きっと、一護の視界から私は砂のように崩れ落ちていくのだろう。
欠片さえ残さずに。

もう、声は届かない。
でも、触れることはできる。
私から見ることはできる。

私は帰らなければならない。
そしてお前はこのまま残される。

交わることのない太陽と月のように。
重なって、そして離れていく。
でも心はいつも一緒にあるだろう。

なぁ、一護。
なぜだろう。涙が止まらない。
お前の声が、こんなにも耳に心地よい。

「ありがとう」

彼の言葉に、私は微笑んだ。
そう、これは「さよなら」なんかじゃない。
新しく歩いていくんだ。私もお前も。

「ありがとう、一護。

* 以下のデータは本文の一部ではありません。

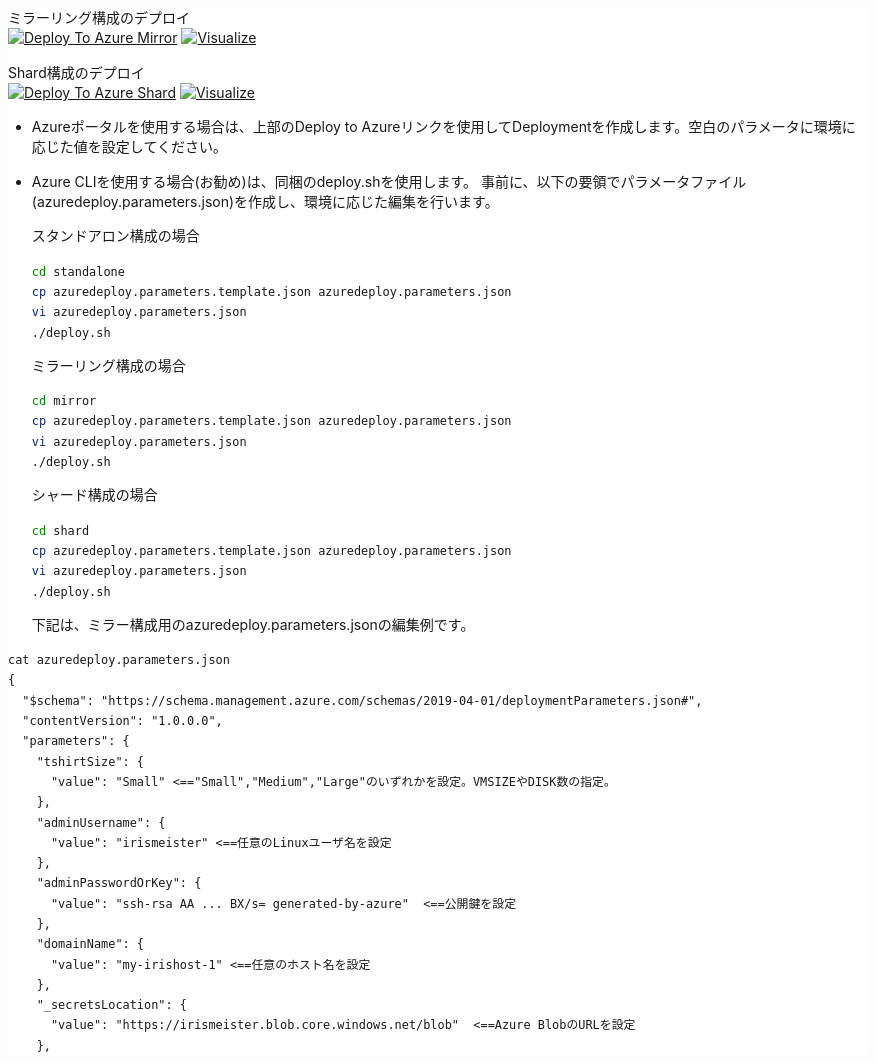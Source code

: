 ミラーリング構成のデプロイ  
[![Deploy To Azure Mirror](https://raw.githubusercontent.com/Azure/azure-quickstart-templates/master/1-CONTRIBUTION-GUIDE/images/deploytoazure.svg?sanitize=true)](https://portal.azure.com/#create/Microsoft.Template/uri/https%3A%2F%2Fraw.githubusercontent.com%2FIRISMeister%2Fazure-arm%2Fmaster%2Firis%2Fmirror%2Fazuredeploy.json)
[![Visualize](https://raw.githubusercontent.com/Azure/azure-quickstart-templates/master/1-CONTRIBUTION-GUIDE/images/visualizebutton.svg?sanitize=true)](http://armviz.io/#/?load=https%3A%2F%2Fraw.githubusercontent.com%2FIRISMeister%2Fazure-arm%2Fmaster%2Firis%2Fmirror%2Fazuredeploy.json)


Shard構成のデプロイ  
[![Deploy To Azure Shard](https://raw.githubusercontent.com/Azure/azure-quickstart-templates/master/1-CONTRIBUTION-GUIDE/images/deploytoazure.svg?sanitize=true)](https://portal.azure.com/#create/Microsoft.Template/uri/https%3A%2F%2Fraw.githubusercontent.com%2FIRISMeister%2Fazure-arm%2Fmaster%2Firis%2Fshard%2Fazuredeploy.json)
[![Visualize](https://raw.githubusercontent.com/Azure/azure-quickstart-templates/master/1-CONTRIBUTION-GUIDE/images/visualizebutton.svg?sanitize=true)](http://armviz.io/#/?load=https%3A%2F%2Fraw.githubusercontent.com%2FIRISMeister%2Fazure-arm%2Fmaster%2Firis%2Fshard%2Fazuredeploy.json)

- Azureポータルを使用する場合は、上部のDeploy to Azureリンクを使用してDeploymentを作成します。空白のパラメータに環境に応じた値を設定してください。
- Azure CLIを使用する場合(お勧め)は、同梱のdeploy.shを使用します。
    事前に、以下の要領でパラメータファイル(azuredeploy.parameters.json)を作成し、環境に応じた編集を行います。  

    スタンドアロン構成の場合
    ```bash
    cd standalone
    cp azuredeploy.parameters.template.json azuredeploy.parameters.json
    vi azuredeploy.parameters.json
    ./deploy.sh
    ```
    ミラーリング構成の場合
    ```bash
    cd mirror
    cp azuredeploy.parameters.template.json azuredeploy.parameters.json
    vi azuredeploy.parameters.json
    ./deploy.sh
    ```
    シャード構成の場合
    ```bash
    cd shard
    cp azuredeploy.parameters.template.json azuredeploy.parameters.json
    vi azuredeploy.parameters.json
    ./deploy.sh
    ```
    下記は、ミラー構成用のazuredeploy.parameters.jsonの編集例です。  
```
cat azuredeploy.parameters.json
{
  "$schema": "https://schema.management.azure.com/schemas/2019-04-01/deploymentParameters.json#",
  "contentVersion": "1.0.0.0",
  "parameters": {
    "tshirtSize": {
      "value": "Small" <=="Small","Medium","Large"のいずれかを設定。VMSIZEやDISK数の指定。
    },
    "adminUsername": {
      "value": "irismeister" <==任意のLinuxユーザ名を設定
    },
    "adminPasswordOrKey": {
      "value": "ssh-rsa AA ... BX/s= generated-by-azure"  <==公開鍵を設定
    },
    "domainName": {
      "value": "my-irishost-1" <==任意のホスト名を設定
    },
    "_secretsLocation": {
      "value": "https://irismeister.blob.core.windows.net/blob"  <==Azure BlobのURLを設定
    },
```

またな」

そっと、背伸びしても届くことがなかなかできぬので、ジャンプして頬に触れた。

「あん?」

感触でわかったのか、一護がしゃがみこんでくれた。
私はその唇に唇でそっと触れる。

「お前・・・・恥ずかしいことすんなよ。みんなは見えてるんだろう?」
「そうだとも、私も恥ずかしいわばか者」
私の声がどんなに届いていなくても。
私の姿が影さえ見えることはできなくても。
こうして重なりあう太陽と月のように、触れることはできるのだから。

「ありがとう」

たくさんの想いをこめて。ありがとう。お前にとどけ。このありがとうの気持ち。

お前はきっと太陽。
こんなにも眩しいのだから。なら、きっと私は太陽がなければ輝くこともできぬ月。
太陽と月は交じり合うことはない。

だが、重なり合うことはできる。

お前と私、この心のように。

「ありがとう」

私は涙をぬぐい取ると、あけられたソウル・ソサエティの入り口に向かって歩きだす。
また、いつか。
それまで、元気でいろよ。

「私のことを忘れたりしたら、たわけ、絶対に許さぬからな!」

一護は、全然違う方向を向いていた。
織姫があっちだよと、私のいる方角を教えている。
そして、言葉も伝えてくれた。

「ああ、忘れたりするもんか!魂にまで刻み込んでやるよ!」
オレンジ色に燃える太陽のように、眩しくて。
私は、皆に手を振って、最後に一護に微笑んで、扉の中へと入っていく。

太陽と月は歩きだした。
また、いつか。

たくさんのありがとうを、お前に。